Kim’s current research is prompted by the tracing of symbiotic evolutions between furniture and garment designs through the lens of Korean and Western European culture. Through four sculptures, he investigates and compares the distinct design traits of Korean clothing and traditional Korean furniture, with Western European military war devices and common mass-produced furniture from Europe.
Wide sleeves on a short length traditional Korean jacket, or the low furniture that was developed to suit underfloor heating systems in Korea, are fused with juxtaposing elements of European military devices, such as the English one-man tank from 1917, or popular furniture pieces, which are now considered universal designs due to globalisation. By wedding the domestic function of furniture with the mobile use of clothing, Kim prompts us to explore behavioural patterns and lifestyle expressions of the originating cultures of objects. Ultimately, his new in-between objects encourage us to consider living in a more communicative manner alongside our objects, as we re-examine concepts of mobility, multiplicity, adaptability and flexibility while maintaining a reference to cultural contexts.
Hansol Kim is an artist born in Seoul, South Korea in 1988, and is currently based in Eindhoven.
Kim’s relentless fascination is focussed on clothing, which he collects and often finds as origins for exploration in his projects. His intrigue has led him to investigate the role of clothes within societal, political and cultural issues, as well as their form, as he uses shapes, aesthetics, movements, languages and his personal fascination of clothing as a medium and trigger of his works. His key aim is to try to achieve new relationships between humans, clothing and spaces.

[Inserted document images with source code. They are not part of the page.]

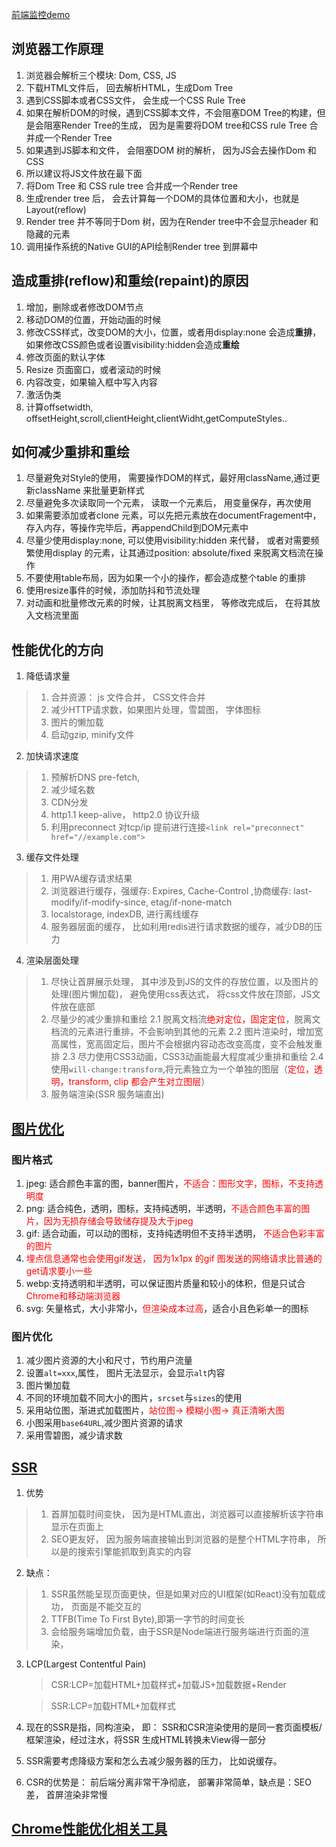 [前端监控demo](https://github.com/LianjiaTech/fee)

## 浏览器工作原理
1. 浏览器会解析三个模块: Dom, CSS, JS
2. 下载HTML文件后， 回去解析HTML，生成Dom Tree
3. 遇到CSS脚本或者CSS文件， 会生成一个CSS Rule Tree
4. 如果在解析DOM的时候，遇到CSS脚本文件，不会阻塞DOM Tree的构建，但是会阻塞Render Tree的生成， 因为是需要将DOM tree和CSS rule Tree 合并成一个Render Tree
5. 如果遇到JS脚本和文件， 会阻塞DOM 树的解析， 因为JS会去操作Dom 和 CSS
6. 所以建议将JS文件放在最下面
7. 将Dom Tree 和 CSS rule tree 合并成一个Render tree
8. 生成render tree 后， 会去计算每一个DOM的具体位置和大小，也就是Layout(reflow)
9. Render tree 并不等同于Dom 树，因为在Render tree中不会显示header 和隐藏的元素
10. 调用操作系统的Native GUI的API绘制Render tree 到屏幕中

## 造成重排(reflow)和重绘(repaint)的原因
1. 增加，删除或者修改DOM节点
2. 移动DOM的位置，开始动画的时候
3. 修改CSS样式，改变DOM的大小，位置，或者用display:none 会造成**重排**， 如果修改CSS颜色或者设置visibility:hidden会造成**重绘**
4. 修改页面的默认字体
5. Resize 页面窗口，或者滚动的时候
6. 内容改变，如果输入框中写入内容
7. 激活伪类
8. 计算offsetwidth, offsetHeight,scroll,clientHeight,clientWidht,getComputeStyles..

## 如何减少重排和重绘
1. 尽量避免对Style的使用， 需要操作DOM的样式，最好用className,通过更新className 来批量更新样式
2. 尽量避免多次读取同一个元素， 读取一个元素后， 用变量保存，再次使用
3. 如果需要添加或者clone 元素，可以先把元素放在documentFragement中，存入内存，等操作完毕后，再appendChild到DOM元素中
4. 尽量少使用display:none, 可以使用visibility:hidden 来代替， 或者对需要频繁使用display 的元素，让其通过position: absolute/fixed 来脱离文档流在操作
5. 不要使用table布局，因为如果一个小的操作，都会造成整个table 的重排
6. 使用resize事件的时候，添加防抖和节流处理
7. 对动画和批量修改元素的时候，让其脱离文档里， 等修改完成后， 在将其放入文档流里面

## 性能优化的方向
1. 降低请求量
> 1. 合并资源： js 文件合并， CSS文件合并
> 2. 减少HTTP请求数，如果图片处理，雪碧图， 字体图标
> 3. 图片的懒加载
> 4. 启动gzip, minify文件
2. 加快请求速度
> 1. 预解析DNS pre-fetch, 
> 2. 减少域名数
> 3. CDN分发
> 4. http1.1 keep-alive， http2.0 协议升级
> 5. 利用preconnect 对tcp/ip 提前进行连接`<link rel="preconnect" href="//example.com">`
3. 缓存文件处理
> 1. 用PWA缓存请求结果
> 2. 浏览器进行缓存，强缓存: Expires, Cache-Control ,协商缓存: last-modify/if-modify-since, etag/if-none-match
> 3. localstorage, indexDB, 进行离线缓存
> 4. 服务器层面的缓存， 比如利用redis进行请求数据的缓存，减少DB的压力
4. 渲染层面处理
> 1. 尽快让首屏展示处理， 其中涉及到JS的文件的存放位置，以及图片的处理(图片懒加载)， 避免使用css表达式， 将css文件放在顶部，JS文件放在底部
> 2. 尽量少的减少重排和重绘
> 2.1 脱离文档流<font color=red>绝对定位，固定定位</font>，脱离文档流的元素进行重排，不会影响到其他的元素
> 2.2 图片渲染时，增加宽高属性，宽高固定后，图片不会根据内容动态改变高度，变不会触发重排
> 2.3 尽力使用CSS3动画，CSS3动画能最大程度减少重排和重绘
> 2.4 使用`will-change:transform`,将元素独立为一个单独的图层（<font color=red>定位，透明，transform, clip 都会产生对立图层</font>）
> 3. 服务端渲染(SSR 服务端直出)

## [图片优化](https://mp.weixin.qq.com/s/wJxj5QbOHwH9cKmqU5eSQw)

### 图片格式
1. jpeg: 适合颜色丰富的图，banner图片，<font color=red>不适合：图形文字，图标，不支持透明度</font>
2. png: 适合纯色，透明，图标，支持纯透明，半透明，<font color=red>不适合颜色丰富的图片，因为无损存储会导致储存提及大于jpeg</font>
3. gif: 适合动画，可以动的图标，支持纯透明但不支持半透明， <font color=red>不适合色彩丰富的图片</font>
4. <font color=red>埋点信息通常也会使用gif发送， 因为1x1px 的gif 图发送的网络请求比普通的get请求要小一些</font>
5. webp:支持透明和半透明，可以保证图片质量和较小的体积，但是只试合<font color=red>Chrome和移动端浏览器</font>
6. svg: 矢量格式，大小非常小，<font color=red>但渲染成本过高</font>，适合小且色彩单一的图标

### 图片优化
1. 减少图片资源的大小和尺寸，节约用户流量
2. 设置`alt=xxx`,属性， 图片无法显示，会显示`alt`内容
3. 图片懒加载
4. 不同的环境加载不同大小的图片，`srcset`与`sizes`的使用
5. 采用站位图，渐进式加载图片，<font color=red>站位图-> 模糊小图-> 真正清晰大图</font>
6. 小图采用`base64URL`,减少图片资源的请求
7. 采用雪碧图，减少请求数

## [SSR](https://zhuanlan.zhihu.com/p/90746589)
1. 优势
> 1. 首屏加载时间变快， 因为是HTML直出，浏览器可以直接解析该字符串显示在页面上
> 2. SEO更友好， 因为服务端直接输出到浏览器的是整个HTML字符串， 所以是的搜索引擎能抓取到真实的内容
2. 缺点：
> 1. SSR虽然能呈现页面更快，但是如果对应的UI框架(如React)没有加载成功， 页面是不能交互的
> 2. TTFB(Time To First Byte),即第一字节的时间变长
> 3. 会给服务端增加负载，由于SSR是Node端进行服务端进行页面的渲染， 
3. LCP(Largest Contentful Pain)
   > CSR:LCP=加载HTML+加载样式+加载JS+加载数据+Render
   
   > SSR:LCP=加载HTML+加载样式
4. 现在的SSR是指，同构渲染， 即： SSR和CSR渲染使用的是同一套页面模板/框架渲染，经过注水，将SSR 生成HTML转换未View得一部分
5. SSR需要考虑降级方案和怎么去减少服务器的压力， 比如说缓存。 
6. CSR的优势是： 前后端分离非常干净彻底， 部署非常简单，缺点是：SEO差， 首屏渲染非常慢

## [Chrome性能优化相关工具](https://mp.weixin.qq.com/s/wJxj5QbOHwH9cKmqU5eSQw)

Projects that Kim has made explore the intersection of different object categories, as he creates literal extensions of bodies and identities. His methods result in formations that mimic material and analogue possibilities of what is commonly experienced with solely virtual reality. His approach complicates and simplifies the experience and relationship to the objects simultaneously, as the final objects resemble something that has been turned inside out, making evident the disruptive complication of the in-betweenness.
Kim sustains his work process by engaging with projects that are open-ended and unfamiliar. This allows his work methods to develop in space as something dynamic and adaptive, while he continuously reflects and questions himself and his surroundings.